Esta resulta siendo la tercera etapa del
esquema, pues cuando la comunidad ya no puede funcionar de manera productiva y
finalmente colapsa sobreviene la crisis. En el ejemplo del judoca, pues, la
crisis sobrevendría cuando el oponente, embalado en el ímpetu de su embestida,
finalmente se estrella contra el piso impulsado por su propio peso. La crisis
entonces es el momento más bajo del conflicto social, en el sentido no de la
resolución de las diferencias sino precisamente por lo contrario, la grieta se
ha ensanchado tanto que solo existen dos orillas que se miran con recelo y no
se tocan, mientras en el medio la nada —la anomia— impera. Ante ese panorama,
las únicas salidas parecieran ser la guerra civil impulsada desde dentro por
una “izquierda radical” o la resolución del problema “por arriba”, a través de
la invasión directa del territorio por parte de la potencia subversiva, que
había venido frotándose las manos con fruición por años, a la espera de ver a
su enemigo de rodillas y en total indefensión.

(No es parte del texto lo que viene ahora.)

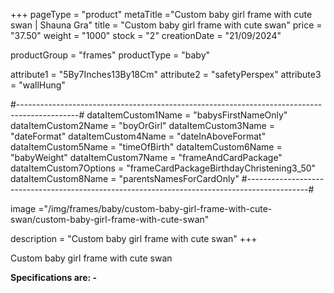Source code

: +++
pageType = "product"
metaTitle ="Custom baby girl frame with cute swan | Shauna Gra"
title = "Custom baby girl frame with cute swan"
price = "37.50"
weight = "1000"
stock = "2"
creationDate = "21/09/2024"

productGroup = "frames"
productType = "baby"
 
attribute1 = "5By7Inches13By18Cm" 
attribute2 = "safetyPerspex"
attribute3 = "wallHung"

#---------------------------------------------------------------------------------------------#
dataItemCustom1Name = "babysFirstNameOnly"
dataItemCustom2Name = "boyOrGirl"
dataItemCustom3Name = "dateFormat"
dataItemCustom4Name = "dateInAboveFormat"
dataItemCustom5Name = "timeOfBirth"
dataItemCustom6Name = "babyWeight"
dataItemCustom7Name = "frameAndCardPackage"
dataItemCustom7Options = "frameCardPackageBirthdayChristening3_50"
dataItemCustom8Name = "parentsNamesForCardOnly"
#---------------------------------------------------------------------------------------------#

image ="/img/frames/baby/custom-baby-girl-frame-with-cute-swan/custom-baby-girl-frame-with-cute-swan"
 
description = "Custom baby girl frame with cute swan"
+++

Custom baby girl frame with cute swan

**Specifications are: -**
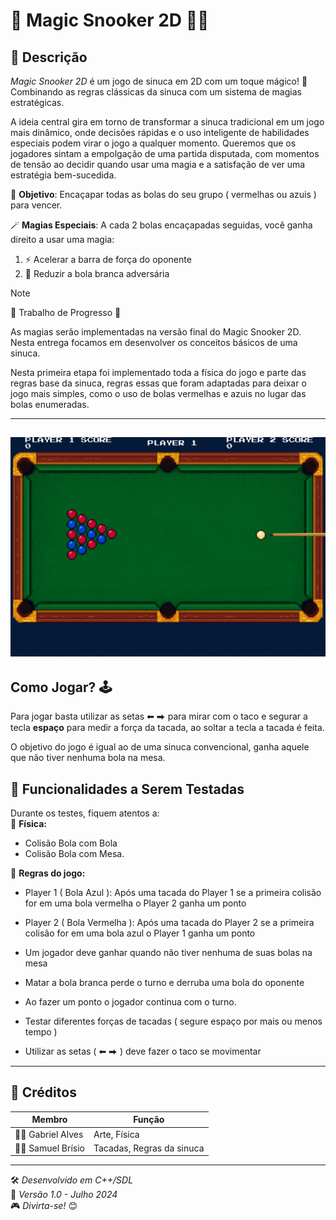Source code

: # 🎱 **Magic Snooker 2D** 🧙‍♂️  

## 📝 **Descrição**  


*Magic Snooker 2D* é um jogo de sinuca em 2D com um toque mágico! 💫 Combinando as regras clássicas da sinuca com um sistema de magias estratégicas.

A ideia central gira em torno de transformar a sinuca tradicional em um jogo mais dinâmico, 
onde decisões rápidas e o uso inteligente de habilidades especiais podem virar o jogo a 
qualquer momento. Queremos que os jogadores sintam a empolgação de uma partida 
disputada, com momentos de tensão ao decidir quando usar uma magia e a satisfação de ver 
uma estratégia bem-sucedida. 

🎯 **Objetivo**: Encaçapar todas as bolas do seu grupo ( vermelhas ou azuis ) para vencer. 

🪄 **Magias Especiais**: A cada 2 bolas encaçapadas seguidas, você ganha direito a usar uma magia:
1. ⚡ Acelerar a barra de força do oponente
2. 🎯 Reduzir a bola branca adversária

> [!NOTE]  
> 🔨 Trabalho de Progresso 🚧
>
> As magias serão implementadas na versão final do Magic Snooker 2D. Nesta entrega focamos em desenvolver os conceitos básicos de uma sinuca.
>
> Nesta primeira etapa foi implementado toda a física do jogo e parte das regras base da sinuca, regras essas que foram adaptadas para deixar o jogo mais simples, como o uso de bolas vermelhas e azuis no lugar das bolas enumeradas.



---
![🖼️ Screenshot 1](docs/initialGame.png)  
---


## Como Jogar? 🕹️

Para jogar basta utilizar as setas ⬅	⮕ para mirar com o taco e segurar a tecla **espaço** para medir a força da tacada, ao soltar a tecla a tacada é feita.

O objetivo do jogo é igual ao de uma sinuca convencional, ganha aquele que não tiver nenhuma bola na mesa.



## 🧪 **Funcionalidades a Serem Testadas**  

Durante os testes, fiquem atentos a:  
🔹 **Física:**
- Colisão Bola com Bola
- Colisão Bola com Mesa.

🔹 **Regras do jogo:**
- Player 1 ( Bola Azul ): Após uma tacada do Player 1 se a primeira colisão for em uma bola vermelha o Player 2 ganha um ponto

- Player 2 ( Bola Vermelha ): Após uma tacada do Player 2 se a primeira colisão for em uma bola azul o Player 1 ganha um ponto

- Um jogador deve ganhar quando não tiver nenhuma de suas bolas na mesa

- Matar a bola  branca perde o turno e derruba uma bola do oponente

- Ao fazer um ponto o jogador continua com o turno.

- Testar diferentes forças de tacadas ( segure espaço por mais ou menos tempo )

- Utilizar as setas ( ⬅	⮕ ) deve fazer o taco se movimentar

---

## 👥 **Créditos**  

| **Membro**              | **Função**                          |
|-------------------------|------------------------------------|
| 🧑‍💻 Gabriel Alves        | Arte, Física                       |
| 🧑‍💻 Samuel Brísio        | Tacadas, Regras da sinuca          |

---

🛠️ *Desenvolvido em C++/SDL*  
📅 *Versão 1.0 - Julho 2024*  
🎮 *Divirta-se!* 😊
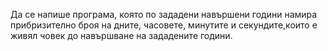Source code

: Да се напише програма, която по зададени навършени години намира прибризително броя на дните, часоветe, минутите и секундите,които е живял човек до навършване на зададените години.
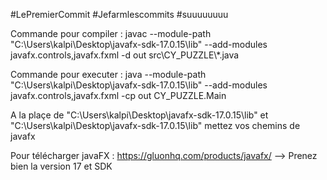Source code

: 

#LePremierCommit #Jefarmlescommits #suuuuuuuu


Commande pour compiler : javac --module-path "C:\Users\kalpi\Desktop\javafx-sdk-17.0.15\lib" --add-modules javafx.controls,javafx.fxml -d out src\CY_PUZZLE\\*.java

Commande pour executer : java --module-path "C:\Users\kalpi\Desktop\javafx-sdk-17.0.15\lib" --add-modules javafx.controls,javafx.fxml -cp out CY_PUZZLE.Main 

A la plaçe de "C:\Users\kalpi\Desktop\javafx-sdk-17.0.15\lib" et "C:\Users\kalpi\Desktop\javafx-sdk-17.0.15\lib" mettez vos chemins de javafx 


Pour télécharger javaFX : https://gluonhq.com/products/javafx/ --> Prenez bien la version 17 et SDK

Lo trágico del asunto es que, hastiada e
incluso diezmada por las luchas intestinas, en ocasión de la crisis la
comunidad va a pedir a gritos por la venida del salvador mesiánico, ese que
dará pie a la etapa de normalización, la última del esquema, durante la que
tiene lugar la subversión en sí propia, esto es, la cristalización del proceso
que se ha venido gestando a lo largo de por lo menos unos veinte o veinticinco
años. Al final del proceso, la nación que era libre pasa a ser dependiente y
todo ello sin que la metrópoli subversiva haya tenido por qué detonar una sola
bomba, acaso sin siquiera revelar su faz como potencia hegemónica, tal es la
forma más perfecta de la hegemonía.
Pensemos en una potencia nacional —o por
qué no, supranacional— que tenga intenciones de subvertir a las naciones para
que estas se sometan “libremente”. Podríamos afirmar con toda certeza que es el
sueño de la élite global y posiblemente podríamos aventurarnos a realizar
afirmaciones arriesgadas como que precisamente las naciones dependientes,
incluida la nación argentina, están siendo parte de un proceso de subversión
que se propone instalar al globalismo como ideología hegemónica para que los
pueblos entreguen su soberanía, su independencia y su identidad cultural de manera
“voluntaria”. Se trata, claramente, de un suicidio inducido, cuya preparación
tarda en cocerse aunque el botín resulta demasiado apetecible como para no
tener paciencia. Uno de los rasgos más salientes del poder es su capacidad para
esperar, sobre todo si a cambio de la espera el premio se habrá acrecentado.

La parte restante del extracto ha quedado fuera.